Taking a short-term loan from your IRA
Dear Dr. Don,
My question is a simple one. Can I withdraw money from my individual retirement account for 60 days?
-- Alex Advance
Like your question, the answer is also simple: Yes. You can get an interest-free, 60-day loan from your traditional IRA. You must be sure to pay the money back into the same account or another traditional IRA within the mandatory 60-day window. The count involves calendar days, not business days. If rolling over one Roth IRA to another Roth IRA, there are similar rules in place. You can check Internal Revenue Service Publication 590 for more information.
What if you fail to pay back the loan in a timely fashion? Unless you qualify for a waiver or extension of the 60-day rollover requirement, the transaction will be considered a distribution out of the account. If so, you'll owe income tax on the distribution. If it's an early distribution (before age 59 1/2), you could owe an additional 10 percent penalty.
Keep in mind that this would not be a revolving loan. That means you could not return the funds to the traditional IRA and then take the money back for another 60-day loan.

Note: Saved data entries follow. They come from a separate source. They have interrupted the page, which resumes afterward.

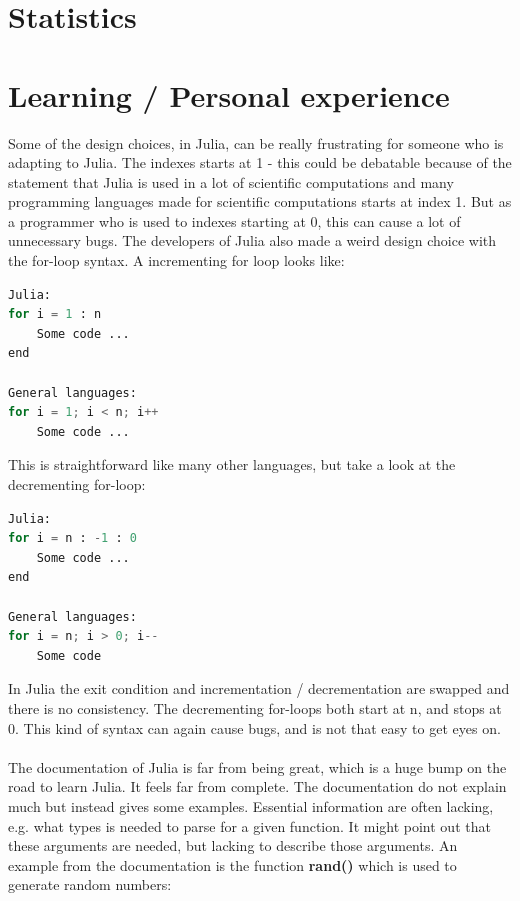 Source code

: \documentclass[a4paper,11pt]{article}
\begin{document}
\section{Statistics}

\section{Learning / Personal experience}
Some of the design choices, in Julia, can be really frustrating for someone who is adapting to Julia. The indexes starts at 1 - this could be debatable because of the statement that Julia is used in a lot of scientific computations and many programming languages made for scientific computations starts at index 1. But as a programmer who is used to indexes starting at 0, this can cause a lot of unnecessary bugs. The developers of Julia also made a weird design choice with the for-loop syntax. A incrementing for loop looks like:
\begin{lstlisting}[language=python]
Julia:
for i = 1 : n
	Some code ...
end

General languages:
for i = 1; i < n; i++
	Some code ...
\end{lstlisting}
This is straightforward like many other languages, but take a look at the decrementing for-loop:
\begin{lstlisting}[language=python]
Julia:
for i = n : -1 : 0
	Some code ...
end

General languages:
for i = n; i > 0; i--
	Some code
\end{lstlisting}
In Julia the exit condition and incrementation / decrementation are swapped and there is no consistency. The decrementing for-loops both start at n, and stops at 0. This kind of syntax can again cause bugs, and is not that easy to get eyes on.\\
\\
The documentation of Julia is far from being great, which is a huge bump on the road to learn Julia. It feels far from complete. The documentation do not explain much but instead gives some examples. Essential information are often lacking, e.g. what types is needed to parse for a given function. It might point out that these arguments are needed, but lacking to describe those arguments. An example from the documentation is the function \textbf{rand()} which is used to generate random numbers:
\end{document}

As the IRS puts it, "Generally, if you make a tax-free rollover of any part of a distribution from a traditional IRA, you cannot, within a one-year period, make a tax-free rollover of any later distribution from that same IRA. You also cannot make a tax-free rollover of any amount distributed, within the same one-year period, from the IRA into which you made the tax-free rollover." So, you can take a short-term loan; just make sure you follow the rules and you should be fine.